Kutip Imam Ghazali, Penulis Buku Kiai Miliarder: Penulis Bisa Punya Pengaruh setara Ulama-Presiden M Mas'ud Adnan (paling kanan), KH Abdul Hakim Mahfudz (Gus Kikin, nomor dua dari kanan), Prof Dr KH Asep Saifuddin Chalim, MA, ( nomor tiga dari kanan) dan Dr H Abdullah Aminuddin Aziz, M.Pd (paling kiri) dalam Seminar Nasional Entrepreneur dan Bedah Buku Kiai Miliarder Tapi Dermawan di Universitas Hasyim Asy’ari (Unhasy) Pesantren Tebuireng Jombang, Ahad (30/7/2023). Foto: bangsaonline

JOMBANG, BANGSAONLINE.com – Buku Kiai Miliarder Tapi Dermawan yang mengisahkan success story Prof Dr KH Asep Saifuddin Chalim, MA, pendiri dan pengasuh Pondok Pesantren Amanatul Ummah, sangat populer. Buku setebal 520 halaman itu kini mengalami cetak ulang ke-7. Otomatis dibaca banyak orang.

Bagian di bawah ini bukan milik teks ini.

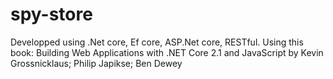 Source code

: # spy-store
Developped using .Net core, Ef core, ASP.Net core, RESTful. Using this book: Building Web Applications with .NET Core 2.1 and JavaScript by Kevin Grossnicklaus; Philip Japikse; Ben Dewey
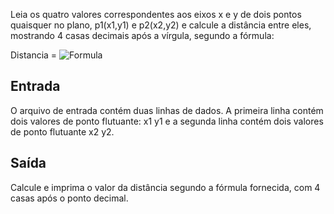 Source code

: Leia os quatro valores correspondentes aos eixos x e y de dois pontos quaisquer no plano, p1(x1,y1) e p2(x2,y2) e calcule a distância entre eles, mostrando 4 casas decimais após a vírgula, segundo a fórmula:

Distancia = ![Formula](https://resources.urionlinejudge.com.br/gallery/images/problems/UOJ_1015.png)

## Entrada
O arquivo de entrada contém duas linhas de dados. A primeira linha contém dois valores de ponto flutuante: x1 y1 e a segunda linha contém dois valores de ponto flutuante x2 y2.

## Saída
Calcule e imprima o valor da distância segundo a fórmula fornecida, com 4 casas após o ponto decimal. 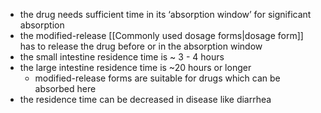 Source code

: - the drug needs sufficient time in its ‘absorption window’ for significant absorption 
- the modified-release [[Commonly used dosage forms|dosage form]] has to release the drug before or in the absorption window 
- the small intestine residence time is ~ 3 - 4 hours 
- the large intestine residence time is ~20 hours or longer 
	- modified-release forms are suitable for drugs which can be absorbed here 
- the residence time can be decreased in disease like diarrhea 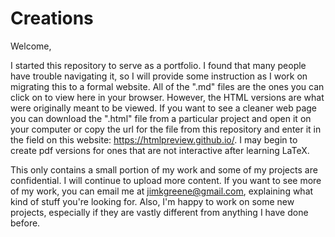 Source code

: # Creations

Welcome,

I started this repository to serve as a portfolio. I found that many people have trouble navigating it, so I will provide some instruction as I work on migrating this to a formal website. All of the ".md" files are the ones you can click on to view here in your browser. However, the HTML versions are what were originally meant to be viewed. If you want to see a cleaner web page you can download the ".html" file from a particular project and open it on your computer or copy the url for the file from this repository and enter it in the field on this website: https://htmlpreview.github.io/. I may begin to create pdf versions for ones that are not interactive after learning LaTeX.

This only contains a small portion of my work and some of my projects are confidential. I will continue to upload more content. If you want to see more of my work, you can email me at jimkgreene@gmail.com, explaining what kind of stuff you're looking for. Also, I'm happy to work on some new projects, especially if they are vastly different from anything I have done before.
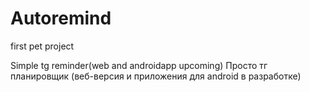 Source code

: # Autoremind
first pet project

Simple tg reminder(web and androidapp upcoming)
Просто тг планировщик (веб-версия и приложения для android в разработке)
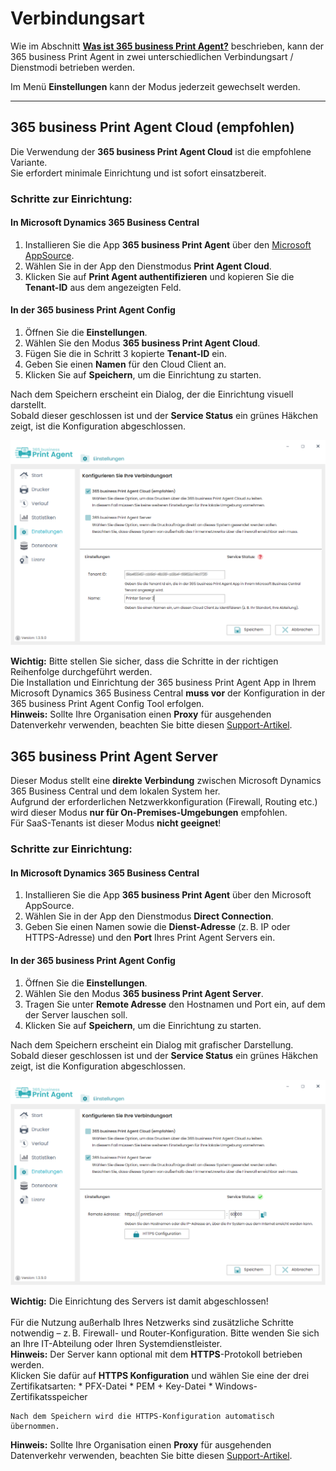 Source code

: # Verbindungsart

Wie im Abschnitt **[Was ist 365 business Print Agent?](print-agent-whatis.md)** beschrieben, kann der 365 business Print Agent in zwei unterschiedlichen Verbindungsart / Dienstmodi betrieben werden.

Im Menü **Einstellungen** kann der Modus jederzeit gewechselt werden.

---

## 365 business Print Agent Cloud (empfohlen)

Die Verwendung der **365 business Print Agent Cloud** ist die empfohlene Variante.  
Sie erfordert minimale Einrichtung und ist sofort einsatzbereit.

### Schritte zur Einrichtung:

#### In Microsoft Dynamics 365 Business Central
1. Installieren Sie die App **365 business Print Agent** über den [Microsoft AppSource](https://appsource.microsoft.com).
2. Wählen Sie in der App den Dienstmodus **Print Agent Cloud**.
3. Klicken Sie auf **Print Agent authentifizieren** und kopieren Sie die **Tenant-ID** aus dem angezeigten Feld.

#### In der 365 business Print Agent Config

1. Öffnen Sie die **Einstellungen**.
2. Wählen Sie den Modus **365 business Print Agent Cloud**.
3. Fügen Sie die in Schritt 3 kopierte **Tenant-ID** ein.
4. Geben Sie einen **Namen** für den Cloud Client an.
5. Klicken Sie auf **Speichern**, um die Einrichtung zu starten.

Nach dem Speichern erscheint ein Dialog, der die Einrichtung visuell darstellt.  
Sobald dieser geschlossen ist und der **Service Status** ein grünes Häkchen zeigt, ist die Konfiguration abgeschlossen.

![Einstellung-Cloud](/assets/images/365-business-print-agent/config-tool/Settings_Cloud.PNG)

<div class="alert alert-notice">
    <i class="fa-light fa-hand-point-up fa-lg"></i> <strong>Wichtig:</strong>
	Bitte stellen Sie sicher, dass die Schritte in der richtigen Reihenfolge durchgeführt werden.<br/>
    Die Installation und Einrichtung der 365 business Print Agent App in Ihrem Microsoft Dynamics 365 Business Central <strong>muss vor</strong> der Konfiguration in der 365 business Print Agent Config Tool erfolgen.
</div>

<div class="alert alert-info">
    <i class="fa-duotone fa-thin fa-lightbulb fa-lg"></i> <strong>Hinweis:</strong>
	Sollte Ihre Organisation einen <b>Proxy</b> für ausgehenden Datenverkehr verwenden, beachten Sie bitte diesen <a href="support/print-agent-proxy.md">Support-Artikel</a>.	
</div>

## 365 business Print Agent Server

Dieser Modus stellt eine **direkte Verbindung** zwischen Microsoft Dynamics 365 Business Central und dem lokalen System her.  
Aufgrund der erforderlichen Netzwerkkonfiguration (Firewall, Routing etc.) wird dieser Modus **nur für On-Premises-Umgebungen** empfohlen.  
Für SaaS-Tenants ist dieser Modus **nicht geeignet**!

### Schritte zur Einrichtung:

#### In Microsoft Dynamics 365 Business Central
1. Installieren Sie die App **365 business Print Agent** über den Microsoft AppSource.
2. Wählen Sie in der App den Dienstmodus **Direct Connection**.
3. Geben Sie einen Namen sowie die **Dienst-Adresse** (z. B. IP oder HTTPS-Adresse) und den **Port** Ihres Print Agent Servers ein.

#### In der 365 business Print Agent Config
1. Öffnen Sie die **Einstellungen**.
2. Wählen Sie den Modus **365 business Print Agent Server**.
3. Tragen Sie unter **Remote Adresse** den Hostnamen und Port ein, auf dem der Server lauschen soll.
4. Klicken Sie auf **Speichern**, um die Einrichtung zu starten.

Nach dem Speichern erscheint ein Dialog mit grafischer Darstellung.  
Sobald dieser geschlossen ist und der **Service Status** ein grünes Häkchen zeigt, ist die Konfiguration abgeschlossen.

![Einstellung-Server](/assets/images/365-business-print-agent/config-tool/Settings_Server.PNG)

<div class="alert alert-notice">
    <i class="fa-light fa-hand-point-up fa-lg"></i> <strong>Wichtig:</strong>
	Die Einrichtung des Servers ist damit abgeschlossen!<br><br>
	Für die Nutzung außerhalb Ihres Netzwerks sind zusätzliche Schritte notwendig – z. B. Firewall- und Router-Konfiguration. Bitte wenden Sie sich an Ihre IT-Abteilung oder Ihren Systemdienstleister.
</div>

<div class="alert alert-info">
    <i class="fa-duotone fa-thin fa-lightbulb fa-lg"></i> <strong>Hinweis:</strong>
	Der Server kann optional mit dem <strong>HTTPS</strong>-Protokoll betrieben werden.<br/>
	Klicken Sie dafür auf <b>HTTPS Konfiguration</b> und wählen Sie eine der drei Zertifikatsarten:
	* PFX-Datei
    * PEM + Key-Datei
    * Windows-Zertifikatsspeicher
	
	Nach dem Speichern wird die HTTPS-Konfiguration automatisch übernommen.
</div>

<div class="alert alert-info">
    <i class="fa-duotone fa-thin fa-lightbulb fa-lg"></i> <strong>Hinweis:</strong>
	Sollte Ihre Organisation einen <b>Proxy</b> für ausgehenden Datenverkehr verwenden, beachten Sie bitte diesen <a href="support/print-agent-proxy.md">Support-Artikel</a>.
</div>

Bahkan buku yang diberi pengantar Dahlan Iskan, tokoh pers dan menteri BUMN era Presiden SBY, itu sudah di bedah di hampir semua provinsi dan kabupaten serta kota di Indonesia. Antara lain di Gedung Pers Jakarta, Kantor Gubernur Kalsel, Uninus Bandung, Pascasarjana Unair Surabaya, Kantor Bupati Aceh Utara, ITB Stikom Denpasar Bali, Pascasarjana Unisma Malang, Unhasy Jombang, PP Manhalul Maarif Darek Lombok Tengah NTB, Pondok Pesantren Amanatul Ummah Pacet Mojokerto, UTM Trunojoyo Bangkalan dan banyak lagi di tempat lain.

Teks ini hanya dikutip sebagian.